Prof Alex Maltman
During 40-plus years at Aberystwyth, my research career touched on a wide range of geological matters and took me all over the world. Much of it centred on how geological sediments (sands, silts, clays, etc.) respond to stresses and strains. Sediment deformation arises in engineered situations such as landfill linings and in a range of natural environments such as unstable slopes (especially on the seafloor), beneath ice sheets, and at the ocean trenches where Earth's plates are colliding. This latter situation led to my twenty year involvement with the international Ocean Drilling Program, and my investigating the deep ocean floor around the Pacific and Caribbean.

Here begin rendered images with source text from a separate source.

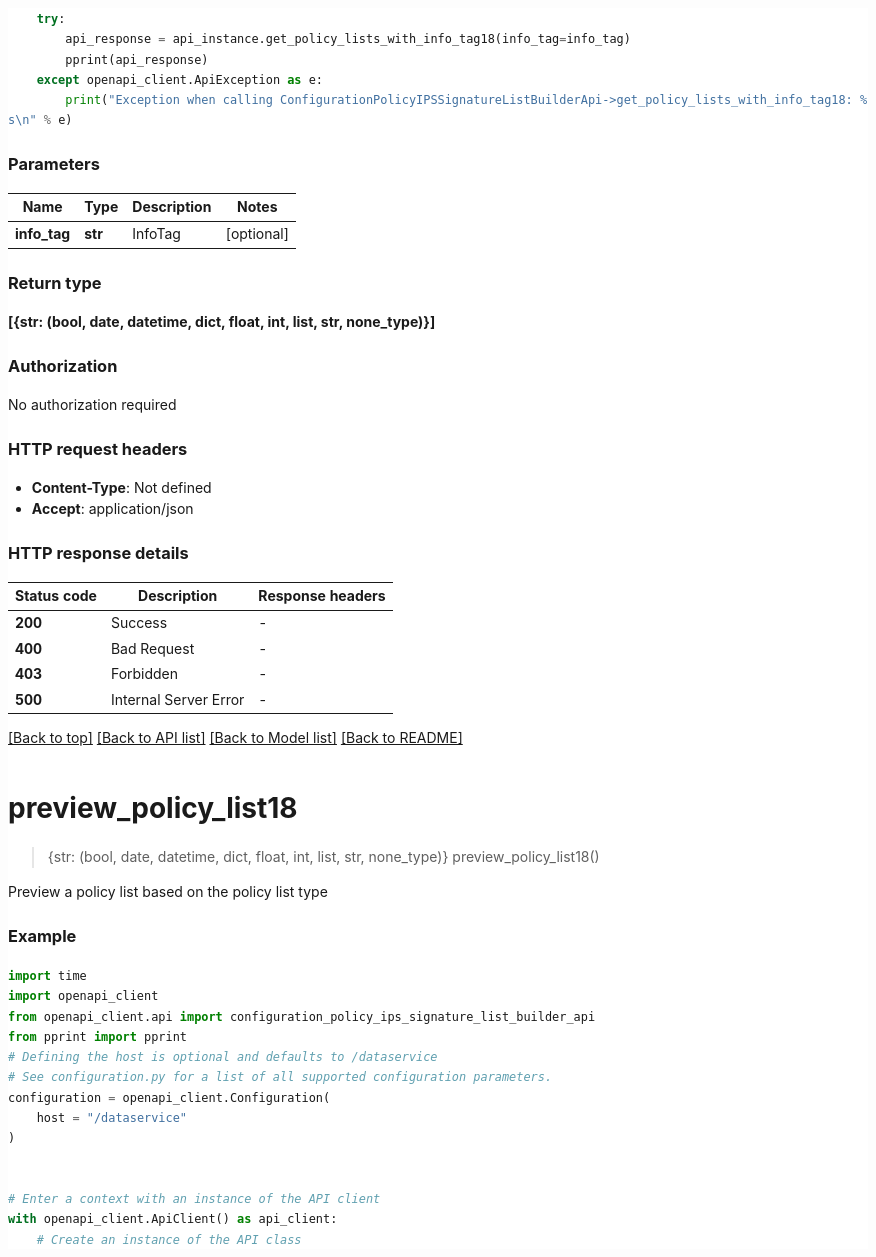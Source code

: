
 ```python
    try:
        api_response = api_instance.get_policy_lists_with_info_tag18(info_tag=info_tag)
        pprint(api_response)
    except openapi_client.ApiException as e:
        print("Exception when calling ConfigurationPolicyIPSSignatureListBuilderApi->get_policy_lists_with_info_tag18: %s\n" % e)
```


### Parameters

Name | Type | Description  | Notes
------------- | ------------- | ------------- | -------------
 **info_tag** | **str**| InfoTag | [optional]

### Return type

**[{str: (bool, date, datetime, dict, float, int, list, str, none_type)}]**

### Authorization

No authorization required

### HTTP request headers

 - **Content-Type**: Not defined
 - **Accept**: application/json


### HTTP response details

| Status code | Description | Response headers |
|-------------|-------------|------------------|
**200** | Success |  -  |
**400** | Bad Request |  -  |
**403** | Forbidden |  -  |
**500** | Internal Server Error |  -  |

[[Back to top]](#) [[Back to API list]](../README.md#documentation-for-api-endpoints) [[Back to Model list]](../README.md#documentation-for-models) [[Back to README]](../README.md)

# **preview_policy_list18**
> {str: (bool, date, datetime, dict, float, int, list, str, none_type)} preview_policy_list18()



Preview a policy list based on the policy list type

### Example


```python
import time
import openapi_client
from openapi_client.api import configuration_policy_ips_signature_list_builder_api
from pprint import pprint
# Defining the host is optional and defaults to /dataservice
# See configuration.py for a list of all supported configuration parameters.
configuration = openapi_client.Configuration(
    host = "/dataservice"
)


# Enter a context with an instance of the API client
with openapi_client.ApiClient() as api_client:
    # Create an instance of the API class
```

Two highlights of my teaching career were when the enrollment for my always popular "Planet Earth" course exceeded 600 students (because no teaching room on campus was big enough, I had to deliver each lecture twice!), and when I received the accolade of "Best Lecturer" the very first time the Guild of Students' held its Student Led Teaching Awards.
Throughout all this time, as a hobby I grew hops and made beer, and grew grapevines and made wine.But my scientific curiosity always made me question what was happening, why things were done in certain ways. So perhaps inevitably I became intrigued by the fashionable and much vaunted - but poorly understood - relationship between wine and vineyard geology. And when I took early retirement from the university, pursuing these interests opened up new vistas. For instance, I have recently published on wine and beer matters in various academic journals together with popular magazine such as Practical Winery and Vineyard, Geoscientist, Wines and Vines, Decanter, and the World of Fine Wine. I have made TV and radio appearances talking about geology and wine, have given webinars and podcasts, and lectures across the UK and internationally. I was responsible for the geological entries in the Oxford Companion to Wine and have advised on the geological content of several books, including the forthcoming 8th edition of the World Atlas of Wine.
In 2018 my book: “Vineyards, Rocks, and Soils: A Wine Lover’s Guide to Geology” was published by Oxford University Press to high acclaim ("No student of wine should be without this book; every wine writer and sommelier should read it, several times", Andrew Jefford in Decanter magazines), including being short-listed for the Andre Simon Wine Book of the Year award. So much for retirement!